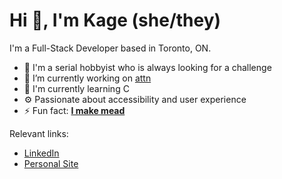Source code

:# Hi 👋, I'm Kage (she/they)

I'm a Full-Stack Developer based in Toronto, ON.

- 💪 I'm a serial hobbyist who is always looking for a challenge
- 🔭 I’m currently working on [attn](https://github.com/kjgamis/attn)
- 🌱 I'm currently learning C
- ⚙️ Passionate about accessibility and user experience
- ⚡ Fun fact: [**I make mead**](https://www.tiktok.com/@honeybearmead)

Relevant links:
- [LinkedIn](https://linkedin.com/in/kjgamis)
- [Personal Site](https://kjgamis.com)
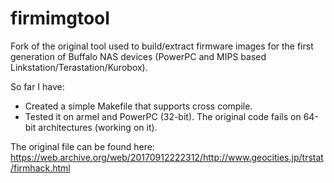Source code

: # firmimgtool

Fork of the original tool used to build/extract firmware images for the first generation of Buffalo NAS devices (PowerPC and MIPS based Linkstation/Terastation/Kurobox).

So far I have:
- Created a simple Makefile that supports cross compile.
- Tested it on armel and PowerPC (32-bit). The original code fails on 64-bit architectures (working on it).


The original file can be found here:
https://web.archive.org/web/20170912222312/http://www.geocities.jp/trstat/firmhack.html
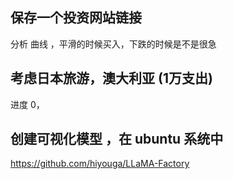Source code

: ## 保存一个投资网站链接

分析 曲线 ，平滑的时候买入，下跌的时候是不是很急


## 考虑日本旅游，澳大利亚 (1万支出)

进度 0，

## 创建可视化模型 ，在 ubuntu 系统中

https://github.com/hiyouga/LLaMA-Factory
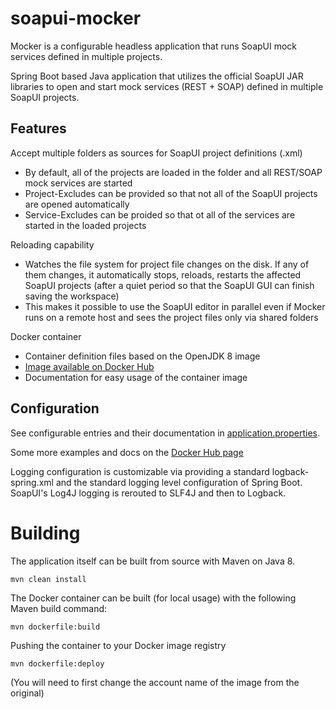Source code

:# soapui-mocker

Mocker is a configurable headless application that runs SoapUI mock services defined in multiple projects.

Spring Boot based Java application that utilizes the official SoapUI JAR libraries to open and start mock services (REST + SOAP) defined in multiple SoapUI projects.

## Features

Accept multiple folders as sources for SoapUI project definitions (.xml)
- By default, all of the projects are loaded in the folder and all REST/SOAP mock services are started
- Project-Excludes can be provided so that not all of the SoapUI projects are opened automatically
- Service-Excludes can be proided so that ot all of the services are started in the loaded projects

Reloading capability
- Watches the file system for project file changes on the disk. If any of them changes, it automatically stops, reloads, restarts the affected SoapUI projects (after a quiet period so that the SoapUI GUI can finish saving the workspace)
- This makes it possible to use the SoapUI editor in parallel even if Mocker runs on a remote host and sees the project files only via shared folders
 
Docker container 
- Container definition files based on the OpenJDK 8 image
- [Image available on Docker Hub](https://hub.docker.com/r/soltesza/soapui-mocker) 
- Documentation for easy usage of the container image

## Configuration

See configurable entries and their documentation in [application.properties](application/src/main/resources/application.properties).

Some more examples and docs on the [Docker Hub page](https://hub.docker.com/r/soltesza/soapui-mocker)

Logging configuration is customizable via providing a standard logback-spring.xml and the standard logging level configuration of Spring Boot. SoapUI's Log4J logging is rerouted to SLF4J and then to Logback.

# Building

The application itself can be built from source with Maven on Java 8. 

    mvn clean install

The Docker container can be built (for local usage) with the following Maven build command:

    mvn dockerfile:build


Pushing the container to your Docker image registry

    mvn dockerfile:deploy

(You will need to first change the account name of the image from the original)

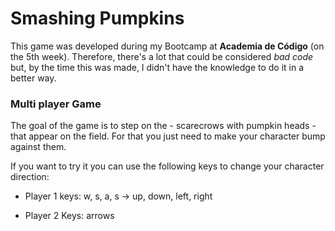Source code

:# Smashing Pumpkins

This game was developed during my Bootcamp at **Academia de Código** (on the 5th week).
Therefore, there's a lot that could be considered *bad code* but, by the time this was made, I didn't have the knowledge to do it in a better way.

### Multi player Game

The goal of the game is to step on the - scarecrows with pumpkin heads - that appear on the field. For that you just need to make your character bump against them.

If you want to try it you can use the following keys to change your character direction:

* Player 1 keys: 
  w, s, a, s -> up, down, left, right

* Player 2 Keys:
  arrows 
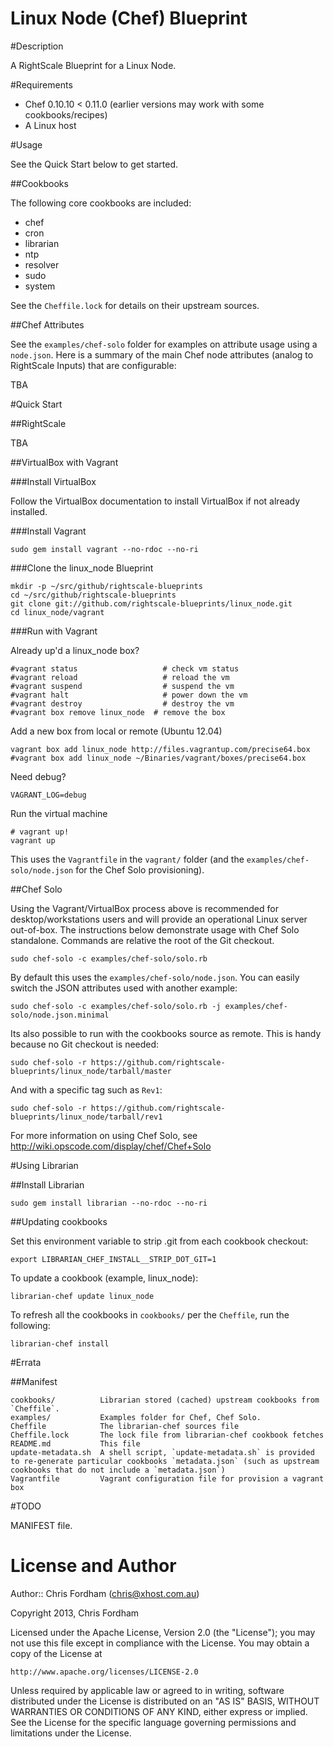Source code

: Linux Node (Chef) Blueprint
===============================

#Description

A RightScale Blueprint for a Linux Node.

#Requirements

* Chef 0.10.10 < 0.11.0 (earlier versions may work with some cookbooks/recipes)
* A Linux host

#Usage

See the Quick Start below to get started.

##Cookbooks

The following core cookbooks are included:

* chef
* cron
* librarian
* ntp
* resolver
* sudo
* system

See the `Cheffile.lock` for details on their upstream sources.

##Chef Attributes

See the `examples/chef-solo` folder for examples on attribute usage using a `node.json`.
Here is a summary of the main Chef node attributes (analog to RightScale Inputs) that are configurable:

TBA

#Quick Start

##RightScale

TBA

##VirtualBox with Vagrant

###Install VirtualBox

Follow the VirtualBox documentation to install VirtualBox if not already installed.

###Install Vagrant

	sudo gem install vagrant --no-rdoc --no-ri

###Clone the linux_node Blueprint

	mkdir -p ~/src/github/rightscale-blueprints
	cd ~/src/github/rightscale-blueprints
	git clone git://github.com/rightscale-blueprints/linux_node.git
	cd linux_node/vagrant

###Run with Vagrant

Already up'd a linux_node box?

	#vagrant status                   # check vm status
	#vagrant reload                   # reload the vm
	#vagrant suspend                  # suspend the vm
	#vagrant halt                     # power down the vm
	#vagrant destroy                  # destroy the vm
	#vagrant box remove linux_node  # remove the box

Add a new box from local or remote (Ubuntu 12.04)

	vagrant box add linux_node http://files.vagrantup.com/precise64.box
	#vagrant box add linux_node ~/Binaries/vagrant/boxes/precise64.box

Need debug?

	VAGRANT_LOG=debug

Run the virtual machine

	# vagrant up!
	vagrant up
	
This uses the `Vagrantfile` in the `vagrant/` folder (and the `examples/chef-solo/node.json` for the Chef Solo provisioning).

##Chef Solo

Using the Vagrant/VirtualBox process above is recommended for desktop/workstations users and will provide an operational Linux server out-of-box.
The instructions below demonstrate usage with Chef Solo standalone. Commands are relative the root of the Git checkout.

	sudo chef-solo -c examples/chef-solo/solo.rb
	
By default this uses the `examples/chef-solo/node.json`. You can easily switch the JSON attributes used with another example:

	sudo chef-solo -c examples/chef-solo/solo.rb -j examples/chef-solo/node.json.minimal
	
Its also possible to run with the cookbooks source as remote. This is handy because no Git checkout is needed:

	sudo chef-solo -r https://github.com/rightscale-blueprints/linux_node/tarball/master
	
And with a specific tag such as `Rev1`:

	sudo chef-solo -r https://github.com/rightscale-blueprints/linux_node/tarball/rev1

For more information on using Chef Solo, see http://wiki.opscode.com/display/chef/Chef+Solo

#Using Librarian

##Install Librarian

	sudo gem install librarian --no-rdoc --no-ri

##Updating cookbooks

Set this environment variable to strip .git from each cookbook checkout:

	export LIBRARIAN_CHEF_INSTALL__STRIP_DOT_GIT=1

To update a cookbook (example, linux_node):
	
	librarian-chef update linux_node

To refresh all the cookbooks in `cookbooks/` per the `Cheffile`, run the following:

	librarian-chef install
	
#Errata

##Manifest

	cookbooks/          Librarian stored (cached) upstream cookbooks from `Cheffile`.
	examples/           Examples folder for Chef, Chef Solo.
	Cheffile            The librarian-chef sources file
	Cheffile.lock       The lock file from librarian-chef cookbook fetches
	README.md           This file
	update-metadata.sh  A shell script, `update-metadata.sh` is provided to re-generate particular cookbooks `metadata.json` (such as upstream cookbooks that do not include a `metadata.json`)
	Vagrantfile         Vagrant configuration file for provision a vagrant box

#TODO

MANIFEST file.

License and Author
==================

Author:: Chris Fordham (<chris@xhost.com.au>)

Copyright 2013, Chris Fordham

Licensed under the Apache License, Version 2.0 (the "License");
you may not use this file except in compliance with the License.
You may obtain a copy of the License at

    http://www.apache.org/licenses/LICENSE-2.0

Unless required by applicable law or agreed to in writing, software
distributed under the License is distributed on an "AS IS" BASIS,
WITHOUT WARRANTIES OR CONDITIONS OF ANY KIND, either express or implied.
See the License for the specific language governing permissions and
limitations under the License.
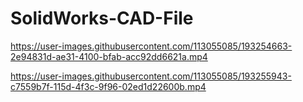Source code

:# SolidWorks-CAD-File




https://user-images.githubusercontent.com/113055085/193254663-2e94831d-ae31-4100-bfab-acc92dd6621a.mp4



https://user-images.githubusercontent.com/113055085/193255943-c7559b7f-115d-4f3c-9f96-02ed1d22600b.mp4

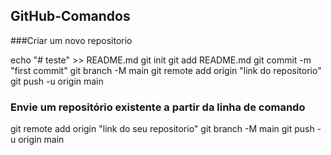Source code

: ## GitHub-Comandos


###Criar um novo repositorio

echo "# teste" >> README.md
git init
git add README.md
git commit -m "first commit"
git branch -M main
git remote add origin "link do repositorio"
git push -u origin main


### Envie um repositório existente a partir da linha de comando

git remote add origin "link do seu repositorio"
git branch -M main 
git push -u origin main


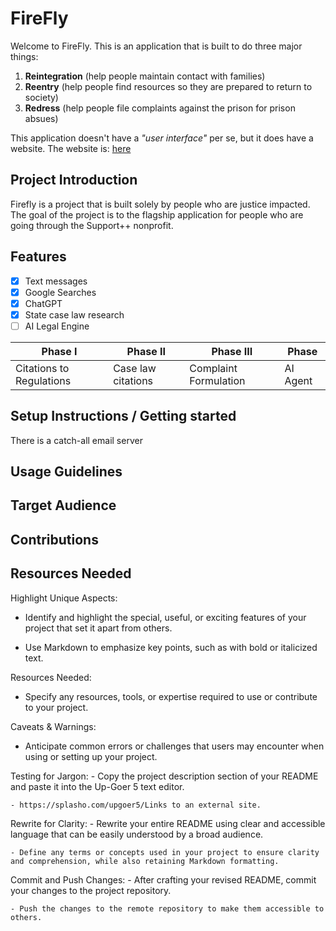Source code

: # FireFly

Welcome to FireFly. This is an application that is built to do three major things:
1. **Reintegration** (help people maintain contact with families)
2. **Reentry** (help people find resources so they are prepared to return to society)
3. **Redress** (help people file complaints against the prison for prison absues)

This application doesn't have a *"user interface"* per se, but it does have a website. The website is: [here](https://www.sendmeakite.com)




## Project Introduction
Firefly is a project that is built solely by people who are justice impacted. The goal of the project is to the flagship application for people who are going through the Support++ nonprofit.

## Features
- [x] Text messages
- [x] Google Searches
- [x] ChatGPT
- [x] State case law research
- [ ] AI Legal Engine

| Phase I | Phase II | Phase III | Phase |
| ----------- | ----------- | -----------  | -----------  |
| Citations to Regulations | Case law citations | Complaint Formulation | AI Agent 

## Setup Instructions / Getting started

There is a catch-all email server

## Usage Guidelines

## Target Audience

## Contributions

## Resources Needed


Highlight Unique Aspects:
   - Identify and highlight the special, useful, or exciting features of your project that set it apart from others.

   - Use Markdown to emphasize key points, such as with bold or italicized text.

Resources Needed:
   - Specify any resources, tools, or expertise required to use or contribute to your project.


Caveats & Warnings:
   - Anticipate common errors or challenges that users may encounter when using or setting up your project.

Testing for Jargon:
    - Copy the project description section of your README and paste it into the Up-Goer 5 text editor.

    - https://splasho.com/upgoer5/Links to an external site.

Rewrite for Clarity:
    - Rewrite your entire README using clear and accessible language that can be easily understood by a broad audience.

    - Define any terms or concepts used in your project to ensure clarity and comprehension, while also retaining Markdown formatting.

Commit and Push Changes:
    - After crafting your revised README, commit your changes to the project repository.

    - Push the changes to the remote repository to make them accessible to others.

━━━━

*Instructions to follow:*
From the first line of the entries down to the line with "- ⚡ Fun fact: [**I", print each line exactly; omit any picture.

*Output of the task:*
Source code

:# Hi 👋, I'm Kage (she/they)

I'm a Full-Stack Developer based in Toronto, ON.

- 💪 I'm a serial hobbyist who is always looking for a challenge
- 🔭 I’m currently working on [attn](https://github.com/kjgamis/attn)
- 🌱 I'm currently learning C
- ⚙️ Passionate about accessibility and user experience
- ⚡ Fun fact: [**I make mead**](https://www.tiktok.com/@honeybearmead)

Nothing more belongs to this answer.